There have been 26 Fulbright Scholars from Hamline University in the past 20 years, and now senior Jenna Potter can add her name to the list of students who have expanded their global experiences through teaching English abroad. In addition, senior Libby Otto was named an alternate to the 2014-15 Fulbright Program
and will find out later this summer if she’ll be teaching high school and university students in Norway.
“Earning a Fulbright is a mark of excellence, recognizing outstanding achievement in both academics and student leadership,” Hamline University President Linda N. Hanson said. “We are proud that Hamline students have been recognized by the program so many times. I am confident that both Jenna and Libby will be tremendous representatives of Hamline, and I wish them both great success in the years ahead.”
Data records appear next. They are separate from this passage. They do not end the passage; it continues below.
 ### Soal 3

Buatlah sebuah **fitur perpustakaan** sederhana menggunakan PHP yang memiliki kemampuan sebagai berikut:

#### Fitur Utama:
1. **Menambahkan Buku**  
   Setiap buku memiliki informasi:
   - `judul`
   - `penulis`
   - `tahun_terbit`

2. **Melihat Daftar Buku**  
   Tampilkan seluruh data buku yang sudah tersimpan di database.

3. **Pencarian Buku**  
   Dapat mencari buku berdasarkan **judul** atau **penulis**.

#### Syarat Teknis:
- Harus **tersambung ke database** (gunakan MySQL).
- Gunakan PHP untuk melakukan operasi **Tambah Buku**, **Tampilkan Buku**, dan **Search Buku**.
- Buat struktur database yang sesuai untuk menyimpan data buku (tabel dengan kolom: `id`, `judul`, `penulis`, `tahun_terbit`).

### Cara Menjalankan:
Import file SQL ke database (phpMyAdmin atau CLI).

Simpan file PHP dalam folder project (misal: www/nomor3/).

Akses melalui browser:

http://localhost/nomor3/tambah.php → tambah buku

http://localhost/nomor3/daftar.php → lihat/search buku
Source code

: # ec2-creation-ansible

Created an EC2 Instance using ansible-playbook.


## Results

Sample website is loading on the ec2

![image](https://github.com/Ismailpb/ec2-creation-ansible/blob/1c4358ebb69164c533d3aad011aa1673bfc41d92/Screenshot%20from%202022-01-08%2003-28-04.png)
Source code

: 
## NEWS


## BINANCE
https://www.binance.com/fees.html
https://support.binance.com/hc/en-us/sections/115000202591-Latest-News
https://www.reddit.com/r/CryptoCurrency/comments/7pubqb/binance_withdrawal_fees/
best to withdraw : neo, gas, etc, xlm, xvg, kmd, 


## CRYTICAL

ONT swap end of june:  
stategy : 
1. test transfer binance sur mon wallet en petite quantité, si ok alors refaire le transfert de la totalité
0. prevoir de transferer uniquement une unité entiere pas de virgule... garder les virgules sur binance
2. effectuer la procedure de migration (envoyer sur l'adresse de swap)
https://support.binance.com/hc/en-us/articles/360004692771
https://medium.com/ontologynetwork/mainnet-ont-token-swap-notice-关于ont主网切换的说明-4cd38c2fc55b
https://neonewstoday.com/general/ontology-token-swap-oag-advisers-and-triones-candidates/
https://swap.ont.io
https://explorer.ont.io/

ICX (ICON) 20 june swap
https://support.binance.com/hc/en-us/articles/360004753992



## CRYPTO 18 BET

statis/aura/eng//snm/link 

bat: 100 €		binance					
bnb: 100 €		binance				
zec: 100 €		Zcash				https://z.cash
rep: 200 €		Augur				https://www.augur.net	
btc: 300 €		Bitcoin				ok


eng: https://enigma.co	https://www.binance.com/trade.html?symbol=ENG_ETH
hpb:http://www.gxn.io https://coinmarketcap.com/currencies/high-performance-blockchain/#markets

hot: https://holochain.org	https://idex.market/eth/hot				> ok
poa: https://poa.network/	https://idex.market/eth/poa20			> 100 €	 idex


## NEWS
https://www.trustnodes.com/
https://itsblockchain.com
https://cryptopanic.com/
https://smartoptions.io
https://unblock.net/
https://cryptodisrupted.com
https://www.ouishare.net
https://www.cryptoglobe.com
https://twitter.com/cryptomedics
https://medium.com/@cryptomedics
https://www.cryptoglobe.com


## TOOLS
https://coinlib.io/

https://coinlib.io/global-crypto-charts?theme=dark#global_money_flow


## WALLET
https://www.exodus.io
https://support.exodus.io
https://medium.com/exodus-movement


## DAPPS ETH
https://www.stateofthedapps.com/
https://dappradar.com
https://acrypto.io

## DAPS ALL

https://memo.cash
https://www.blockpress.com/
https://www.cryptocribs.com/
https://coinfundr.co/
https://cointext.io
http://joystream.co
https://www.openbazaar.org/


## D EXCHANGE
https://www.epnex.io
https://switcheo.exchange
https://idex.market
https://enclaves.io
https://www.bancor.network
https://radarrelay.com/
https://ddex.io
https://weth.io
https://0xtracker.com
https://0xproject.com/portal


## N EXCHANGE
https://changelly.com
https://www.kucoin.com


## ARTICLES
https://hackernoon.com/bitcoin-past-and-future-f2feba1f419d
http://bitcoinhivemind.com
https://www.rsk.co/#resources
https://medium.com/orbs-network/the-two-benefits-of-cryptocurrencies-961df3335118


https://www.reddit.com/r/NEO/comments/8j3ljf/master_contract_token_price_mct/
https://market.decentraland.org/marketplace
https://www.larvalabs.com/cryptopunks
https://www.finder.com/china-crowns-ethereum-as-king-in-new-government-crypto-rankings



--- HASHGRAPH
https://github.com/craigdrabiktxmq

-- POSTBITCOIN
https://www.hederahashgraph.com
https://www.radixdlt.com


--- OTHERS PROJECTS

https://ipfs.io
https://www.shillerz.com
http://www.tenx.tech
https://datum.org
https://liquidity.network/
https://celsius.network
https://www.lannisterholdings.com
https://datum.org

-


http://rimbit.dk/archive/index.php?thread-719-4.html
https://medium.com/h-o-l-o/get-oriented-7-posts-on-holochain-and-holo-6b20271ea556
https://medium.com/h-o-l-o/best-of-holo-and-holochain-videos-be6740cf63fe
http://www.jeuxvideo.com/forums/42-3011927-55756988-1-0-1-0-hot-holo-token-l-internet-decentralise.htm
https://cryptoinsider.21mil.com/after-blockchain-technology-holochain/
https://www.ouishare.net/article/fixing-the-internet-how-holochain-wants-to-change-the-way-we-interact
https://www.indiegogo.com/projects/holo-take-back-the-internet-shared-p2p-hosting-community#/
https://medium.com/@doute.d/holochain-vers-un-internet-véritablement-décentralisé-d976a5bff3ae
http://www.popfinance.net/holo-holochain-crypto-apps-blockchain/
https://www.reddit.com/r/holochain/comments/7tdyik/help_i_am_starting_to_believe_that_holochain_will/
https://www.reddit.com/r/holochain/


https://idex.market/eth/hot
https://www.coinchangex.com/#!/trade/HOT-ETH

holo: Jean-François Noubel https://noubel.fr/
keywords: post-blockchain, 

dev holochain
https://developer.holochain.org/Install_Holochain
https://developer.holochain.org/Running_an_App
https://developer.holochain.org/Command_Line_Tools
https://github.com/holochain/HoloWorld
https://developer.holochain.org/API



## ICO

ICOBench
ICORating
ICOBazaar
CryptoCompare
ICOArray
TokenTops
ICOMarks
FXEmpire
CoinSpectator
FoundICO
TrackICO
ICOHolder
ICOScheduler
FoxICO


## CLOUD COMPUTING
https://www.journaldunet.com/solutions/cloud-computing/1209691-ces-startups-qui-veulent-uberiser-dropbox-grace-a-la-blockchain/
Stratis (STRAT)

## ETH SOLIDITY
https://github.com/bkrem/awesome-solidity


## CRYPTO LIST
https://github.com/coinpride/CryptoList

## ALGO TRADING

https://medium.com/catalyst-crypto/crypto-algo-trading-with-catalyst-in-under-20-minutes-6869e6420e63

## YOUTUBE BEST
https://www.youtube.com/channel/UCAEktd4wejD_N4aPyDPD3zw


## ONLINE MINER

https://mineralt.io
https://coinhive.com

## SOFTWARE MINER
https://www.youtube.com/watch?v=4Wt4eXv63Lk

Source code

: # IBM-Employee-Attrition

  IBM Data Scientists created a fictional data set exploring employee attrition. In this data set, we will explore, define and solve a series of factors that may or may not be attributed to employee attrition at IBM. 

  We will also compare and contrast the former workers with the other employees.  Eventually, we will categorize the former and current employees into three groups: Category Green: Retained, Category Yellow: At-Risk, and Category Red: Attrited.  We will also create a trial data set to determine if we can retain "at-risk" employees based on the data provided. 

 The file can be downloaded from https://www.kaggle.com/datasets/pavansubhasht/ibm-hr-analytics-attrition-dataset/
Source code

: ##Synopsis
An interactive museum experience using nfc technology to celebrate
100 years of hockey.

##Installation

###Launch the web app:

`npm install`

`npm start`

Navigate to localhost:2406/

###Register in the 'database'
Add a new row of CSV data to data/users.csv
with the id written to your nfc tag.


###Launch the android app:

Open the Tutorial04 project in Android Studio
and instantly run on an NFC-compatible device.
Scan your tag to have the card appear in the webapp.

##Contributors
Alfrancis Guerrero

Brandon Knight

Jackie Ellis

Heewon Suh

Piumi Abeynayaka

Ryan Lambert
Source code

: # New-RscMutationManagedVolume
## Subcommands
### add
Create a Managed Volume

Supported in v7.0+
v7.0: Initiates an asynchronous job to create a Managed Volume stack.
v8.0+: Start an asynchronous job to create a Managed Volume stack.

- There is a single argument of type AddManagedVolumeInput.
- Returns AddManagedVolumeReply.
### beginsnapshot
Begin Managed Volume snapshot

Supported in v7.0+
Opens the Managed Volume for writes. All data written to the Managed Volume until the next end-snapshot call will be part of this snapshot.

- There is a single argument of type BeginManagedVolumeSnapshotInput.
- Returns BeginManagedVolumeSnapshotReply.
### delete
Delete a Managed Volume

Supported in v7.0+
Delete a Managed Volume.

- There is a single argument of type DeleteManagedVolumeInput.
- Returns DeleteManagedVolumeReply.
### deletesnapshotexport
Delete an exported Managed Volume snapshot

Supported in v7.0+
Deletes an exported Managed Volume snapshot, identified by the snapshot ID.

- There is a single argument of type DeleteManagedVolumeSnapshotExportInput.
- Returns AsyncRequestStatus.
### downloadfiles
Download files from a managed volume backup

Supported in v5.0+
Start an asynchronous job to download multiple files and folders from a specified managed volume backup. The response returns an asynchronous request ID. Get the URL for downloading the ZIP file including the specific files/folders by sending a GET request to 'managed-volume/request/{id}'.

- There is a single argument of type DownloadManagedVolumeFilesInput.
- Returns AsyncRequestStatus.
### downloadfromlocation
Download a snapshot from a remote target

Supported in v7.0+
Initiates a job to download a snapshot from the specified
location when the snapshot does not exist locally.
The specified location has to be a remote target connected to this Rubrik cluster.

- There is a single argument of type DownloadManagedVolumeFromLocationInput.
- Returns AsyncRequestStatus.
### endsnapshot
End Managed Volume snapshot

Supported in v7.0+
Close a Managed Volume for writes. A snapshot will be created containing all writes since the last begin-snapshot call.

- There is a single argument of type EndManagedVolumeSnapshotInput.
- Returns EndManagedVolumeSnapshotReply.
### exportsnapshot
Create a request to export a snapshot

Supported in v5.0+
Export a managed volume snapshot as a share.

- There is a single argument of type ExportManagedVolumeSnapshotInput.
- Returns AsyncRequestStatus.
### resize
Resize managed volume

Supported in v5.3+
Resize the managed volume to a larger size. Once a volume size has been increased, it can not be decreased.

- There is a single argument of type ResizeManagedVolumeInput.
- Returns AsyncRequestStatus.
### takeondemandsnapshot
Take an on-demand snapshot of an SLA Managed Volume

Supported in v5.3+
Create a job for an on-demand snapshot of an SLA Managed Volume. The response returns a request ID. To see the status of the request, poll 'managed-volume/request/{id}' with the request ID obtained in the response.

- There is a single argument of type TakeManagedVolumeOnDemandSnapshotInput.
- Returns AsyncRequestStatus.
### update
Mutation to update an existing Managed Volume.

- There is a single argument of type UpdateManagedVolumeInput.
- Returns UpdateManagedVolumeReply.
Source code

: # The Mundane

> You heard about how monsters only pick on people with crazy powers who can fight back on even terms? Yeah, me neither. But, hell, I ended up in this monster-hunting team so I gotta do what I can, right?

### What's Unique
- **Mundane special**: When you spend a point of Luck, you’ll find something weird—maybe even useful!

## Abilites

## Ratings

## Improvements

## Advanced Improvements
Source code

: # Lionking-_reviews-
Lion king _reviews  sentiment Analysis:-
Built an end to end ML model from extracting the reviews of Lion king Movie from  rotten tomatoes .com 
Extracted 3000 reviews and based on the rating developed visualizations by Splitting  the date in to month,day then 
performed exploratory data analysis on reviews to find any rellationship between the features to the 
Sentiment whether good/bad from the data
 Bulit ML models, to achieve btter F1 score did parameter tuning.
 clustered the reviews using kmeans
Potter, a major in English
and double minor in German
and communication studies
, applied for the scholarship with the goal of expanding her knowledge of the German language and enriching her international cultural experiences. She will teach English as a second language at a school in Hamburg, Germany but has to wait a while longer to find out which school and class she’ll be working in.
“I’ve always wanted to speak German in the home country, in the mother country, and become fluent that way,” Potter said. “I’ve always loved German, loved languages in general, and the academic and cultural experiences that knowing a language can give you.”
The Fulbright U.S. Scholar Program is part of the United States Department of State Bureau of Education and Cultural Affairs, which provides approximately 800 teaching and research grants every year to faculty and professionals in a wide range of academic and professional fields. Currently, the Fulbright U.S. Scholar Program is offering grants for study in over 125 countries. Potter worked closely with her previous advisor and German professor Russ Christensen, who retired last year, to guide her through the process.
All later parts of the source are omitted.